On a different level of educational equipment from the Trade School Shops stands the School of Salesmanship. It gets many high school girls and even, occasionally, a girl who has been to college.
Finally, there is the Appointment Bureau, for college girls in particular.
This Appointment Bureau is the most extraordinary employment agency ever organized. Its object is not merely to introduce existing clients to existing jobs (which is the proper normal object of employment agencies), but to make forays into the wild region of "occupations other than teaching," and find jobs, and then find girls to fit those jobs. In other words, it is a kind of "Company of Adventurers Trading into Hudson's Bay" for the purpose of exploring, surveying, developing, and settling the region of "occupations other than teaching" on behalf of college women.
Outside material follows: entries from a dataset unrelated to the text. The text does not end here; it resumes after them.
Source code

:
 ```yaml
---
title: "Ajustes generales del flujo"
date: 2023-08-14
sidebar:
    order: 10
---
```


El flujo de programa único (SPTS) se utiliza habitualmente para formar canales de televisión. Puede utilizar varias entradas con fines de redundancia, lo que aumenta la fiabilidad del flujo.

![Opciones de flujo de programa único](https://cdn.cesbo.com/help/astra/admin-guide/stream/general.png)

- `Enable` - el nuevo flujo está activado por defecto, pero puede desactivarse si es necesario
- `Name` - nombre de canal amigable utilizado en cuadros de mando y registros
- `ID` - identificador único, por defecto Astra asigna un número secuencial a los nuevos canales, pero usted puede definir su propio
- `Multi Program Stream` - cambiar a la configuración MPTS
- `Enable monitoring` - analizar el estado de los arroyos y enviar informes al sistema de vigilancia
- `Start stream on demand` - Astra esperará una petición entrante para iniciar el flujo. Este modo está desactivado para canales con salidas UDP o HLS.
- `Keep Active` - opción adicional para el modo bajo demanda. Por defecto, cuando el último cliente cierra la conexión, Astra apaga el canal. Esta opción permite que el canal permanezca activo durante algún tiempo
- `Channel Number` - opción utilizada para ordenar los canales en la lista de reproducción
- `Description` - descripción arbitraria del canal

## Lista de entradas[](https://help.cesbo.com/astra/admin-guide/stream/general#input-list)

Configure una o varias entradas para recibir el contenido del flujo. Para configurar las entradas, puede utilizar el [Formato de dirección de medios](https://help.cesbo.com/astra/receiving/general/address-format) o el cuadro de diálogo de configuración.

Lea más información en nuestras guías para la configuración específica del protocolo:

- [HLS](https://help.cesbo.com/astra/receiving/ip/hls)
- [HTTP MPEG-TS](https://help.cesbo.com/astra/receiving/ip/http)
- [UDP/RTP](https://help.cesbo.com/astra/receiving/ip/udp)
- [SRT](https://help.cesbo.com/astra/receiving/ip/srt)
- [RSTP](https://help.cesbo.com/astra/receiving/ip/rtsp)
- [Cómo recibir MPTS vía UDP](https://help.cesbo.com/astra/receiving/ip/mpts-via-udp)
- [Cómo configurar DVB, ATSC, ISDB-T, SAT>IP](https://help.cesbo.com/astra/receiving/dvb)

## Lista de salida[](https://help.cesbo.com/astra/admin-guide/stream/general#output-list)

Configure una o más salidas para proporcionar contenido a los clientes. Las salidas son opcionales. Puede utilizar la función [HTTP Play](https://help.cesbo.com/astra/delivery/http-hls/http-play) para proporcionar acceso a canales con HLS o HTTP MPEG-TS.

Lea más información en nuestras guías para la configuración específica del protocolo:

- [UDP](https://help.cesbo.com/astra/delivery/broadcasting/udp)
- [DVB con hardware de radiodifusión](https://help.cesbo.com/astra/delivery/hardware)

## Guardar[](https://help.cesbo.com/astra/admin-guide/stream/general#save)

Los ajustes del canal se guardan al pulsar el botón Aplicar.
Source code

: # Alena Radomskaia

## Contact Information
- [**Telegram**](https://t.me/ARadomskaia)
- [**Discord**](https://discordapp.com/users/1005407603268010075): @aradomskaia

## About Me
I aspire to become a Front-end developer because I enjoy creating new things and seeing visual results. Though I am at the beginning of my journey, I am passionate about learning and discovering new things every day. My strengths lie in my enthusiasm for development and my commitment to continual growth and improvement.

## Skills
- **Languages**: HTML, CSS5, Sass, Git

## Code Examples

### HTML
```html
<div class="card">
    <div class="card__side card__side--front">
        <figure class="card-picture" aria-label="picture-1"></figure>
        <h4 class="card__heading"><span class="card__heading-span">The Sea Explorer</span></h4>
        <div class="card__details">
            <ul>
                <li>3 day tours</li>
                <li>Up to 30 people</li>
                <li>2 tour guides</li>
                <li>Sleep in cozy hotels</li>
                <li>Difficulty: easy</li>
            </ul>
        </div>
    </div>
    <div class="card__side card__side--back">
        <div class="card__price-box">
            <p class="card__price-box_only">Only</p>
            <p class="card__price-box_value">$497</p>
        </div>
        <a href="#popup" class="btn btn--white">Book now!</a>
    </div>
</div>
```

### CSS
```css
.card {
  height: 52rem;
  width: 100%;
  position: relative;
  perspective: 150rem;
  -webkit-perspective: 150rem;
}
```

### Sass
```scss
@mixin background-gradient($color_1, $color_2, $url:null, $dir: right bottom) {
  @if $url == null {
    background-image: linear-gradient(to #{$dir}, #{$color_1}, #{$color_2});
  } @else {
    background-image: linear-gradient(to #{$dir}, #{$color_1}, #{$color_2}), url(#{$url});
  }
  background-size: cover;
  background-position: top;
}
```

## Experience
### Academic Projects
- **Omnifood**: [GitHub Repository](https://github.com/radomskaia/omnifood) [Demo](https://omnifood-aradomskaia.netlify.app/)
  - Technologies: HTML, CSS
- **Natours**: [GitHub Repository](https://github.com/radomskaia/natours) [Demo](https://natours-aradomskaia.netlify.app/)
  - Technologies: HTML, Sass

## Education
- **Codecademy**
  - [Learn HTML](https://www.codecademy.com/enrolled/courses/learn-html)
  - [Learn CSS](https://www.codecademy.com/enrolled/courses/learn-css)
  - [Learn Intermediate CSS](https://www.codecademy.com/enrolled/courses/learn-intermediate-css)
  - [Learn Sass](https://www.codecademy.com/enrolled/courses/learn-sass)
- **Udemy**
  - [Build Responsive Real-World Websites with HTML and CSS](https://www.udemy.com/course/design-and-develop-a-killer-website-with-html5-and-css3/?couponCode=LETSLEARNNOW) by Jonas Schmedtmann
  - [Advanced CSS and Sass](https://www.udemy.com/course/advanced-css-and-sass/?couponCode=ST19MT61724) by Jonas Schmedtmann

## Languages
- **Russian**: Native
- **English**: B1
It is managed by Miss Laura Drake Gill, President of the National
Association of Collegiate Alumnae and former Dean of Barnard
College. She is assisted by an Advisory Council of
representatives of near-by colleges—Radcliffe, Wellesley,
Simmons, Mount Holyoke, Smith, and Brown.
There is no more important work being done for women to-day.
In connection with it, the Women's Educational and Industrial Union has just issued a handbook of three hundred pages, entitled "Vocations for the Trained Woman." It is an immense map of the occupational world for "middle class" women, in which every bay and headland, every lake and hill, is drawn to scale, from Poultry Farming to Department Store Buying, from Lunch-Room Management to State Child-Saving.
The responses made to this movement by certain educational institutions (including particularly Simmons College) will be observed in a future article. Just one response, from an unexpected quarter, must be noticed here.
In a small Illinois city there is a woman's college, founded as a Preparatory School in the forties and soon advanced to be a Seminary, which, with Anna P. Sill for its first head, Jane Addams for its best-known graduate, and Julia Gulliver for its present president, has come to be a college of standing and of leading. Only Troy Female Seminary and Mount Holyoke Seminary preceded it, in date of foundation, among the important women's institutions.
Rockford College is ranked to-day, by the reports of the United States Commissioner of Education, in rank one—among the sixteen best women's colleges in the United States. It hasn't risen to that rank by any quick, money-spurred spurt. It brings with it out of its far past all the traditions of that early struggle for the higher education which, by friction, kindled among women so flaming an enthusiasm for pure knowledge. It remains "collegiate" in the old sense, quiet, cloistral, inhabiting old-fashioned brick buildings in an old-fashioned large yard, looking still like the Illinois of war times more than like the Illinois of the twentieth century, retaining all the home ideals of those times—a large interest in feminine accomplishments, a strict regard for manners, a belief in the value of charm.